Warren Buffett called inflation a 'gigantic corporate tapeworm.' Here's the investor's classic warning about rising prices.

Theron Mohamed   

Warren Buffett called inflation a 'gigantic corporate tapeworm.' Here's the investor's classic warning about rising prices.

  • Warren Buffett said costs were rising fast during Berkshire Hathaway's annual meeting.
  • Buffett has called inflation a "gigantic corporate tapeworm" for investors and businesses.
  • Asset-light companies that can raise prices and scale easily often weather inflation best.
  • See more stories on Insider's business page.

Warren Buffett said he was seeing "very substantial inflation" and homebuilding costs were "just up, up, up" at Berkshire Hathaway's annual meeting this year. The famed investor has warned of the brutal impact of rising prices on stock pickers and businesses in the past.

The Berkshire CEO described high inflation as a "tax on capital" that discourages corporate investment in his 1980 shareholder letter. The "hurdle rate," or the return on equity needed to generate a real return for investors, climbs when prices rise, he said.

"The average tax-paying investor is now running up a down escalator whose pace has accelerated to the point where his upward progress is nil," Buffett added.

The investor pointed out inflation can hurt more than income taxes, as it's able to turn a positive return on investment into a negative one. If prices have climbed enough, people who make a nominal return on their investment may be left with less purchasing power than before they invested, Buffett said.

Inflation also eats up companies' money, as rising costs force them to spend the cash they generate just to maintain their existing physical volume of business. Buffett described that impact as a "particularly ironic" punishment for bad businesses.

"Inflation takes us through the looking glass into the upside-down world of Alice in Wonderland," he said. A bad business "must retain every nickel that it can," he continued, even if can't deliver much of a return on those funds and would prefer to distribute them to shareholders. The reason is that it needs the money and might well struggle to raise fresh funds.

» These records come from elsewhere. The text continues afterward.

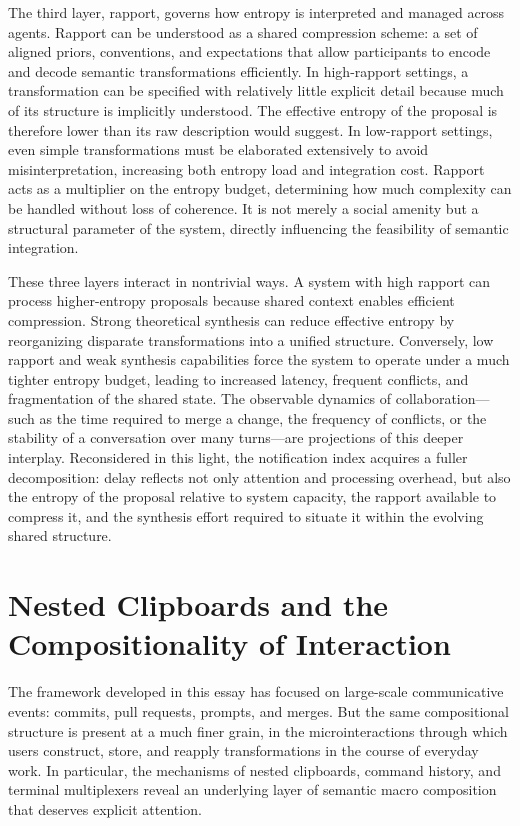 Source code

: \documentclass[12pt, letterpaper]{article}
\begin{document}
The third layer, rapport, governs how entropy is interpreted and managed across agents. Rapport can be understood as a shared compression scheme: a set of aligned priors, conventions, and expectations that allow participants to encode and decode semantic transformations efficiently. In high-rapport settings, a transformation can be specified with relatively little explicit detail because much of its structure is implicitly understood. The effective entropy of the proposal is therefore lower than its raw description would suggest. In low-rapport settings, even simple transformations must be elaborated extensively to avoid misinterpretation, increasing both entropy load and integration cost. Rapport acts as a multiplier on the entropy budget, determining how much complexity can be handled without loss of coherence. It is not merely a social amenity but a structural parameter of the system, directly influencing the feasibility of semantic integration.

These three layers interact in nontrivial ways. A system with high rapport can process higher-entropy proposals because shared context enables efficient compression. Strong theoretical synthesis can reduce effective entropy by reorganizing disparate transformations into a unified structure. Conversely, low rapport and weak synthesis capabilities force the system to operate under a much tighter entropy budget, leading to increased latency, frequent conflicts, and fragmentation of the shared state. The observable dynamics of collaboration---such as the time required to merge a change, the frequency of conflicts, or the stability of a conversation over many turns---are projections of this deeper interplay. Reconsidered in this light, the notification index acquires a fuller decomposition: delay reflects not only attention and processing overhead, but also the entropy of the proposal relative to system capacity, the rapport available to compress it, and the synthesis effort required to situate it within the evolving shared structure.

\section{Nested Clipboards and the Compositionality of Interaction}

The framework developed in this essay has focused on large-scale communicative events: commits, pull requests, prompts, and merges. But the same compositional structure is present at a much finer grain, in the microinteractions through which users construct, store, and reapply transformations in the course of everyday work. In particular, the mechanisms of nested clipboards, command history, and terminal multiplexers reveal an underlying layer of semantic macro composition that deserves explicit attention.
\end{document}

Buffett also emphasized the painful impact of rising prices on all businesses.

"Inflation acts as a gigantic corporate tapeworm," he said. "That tapeworm preemptively consumes its requisite daily diet of investment dollars regardless of the health of the host organism. Regardless of a company's profits, it has to spend more on receivables, inventory, and fixed assets to simply equal the unit volume of the previous year," he said.

"The less prosperous the enterprise, the greater the proportion of available sustenance claimed by the tapeworm," Buffett continued. Asset-heavy businesses with meager returns on equity "have no leftovers" to spend on expanding, paying down debt, issuing dividends, or making acquisitions, he said. Spending cash in those areas could mean sacrificing sales volumes, long-term competitive position, or financial strength, he added.

"The tapeworm of inflation simply cleans the plate," Buffett said.

The Berkshire chief also described the kinds of businesses that weather inflation best. Those with valuable intangible assets and little need for tangible assets fare well, he said.

Companies can also stomach rising prices if they're able to hike their prices without sacrificing material market share or unit volumes, and adjust to big dollar-volume increases in business without investing much additional capital, he continued.

Buffett gave the examples of Berkshire-owned See's Candies and one of his company's biggest investments, Coca-Cola. Both companies have powerful brands that allow them to raise prices without losing a lot of business, he said, and don't require much capital to grow.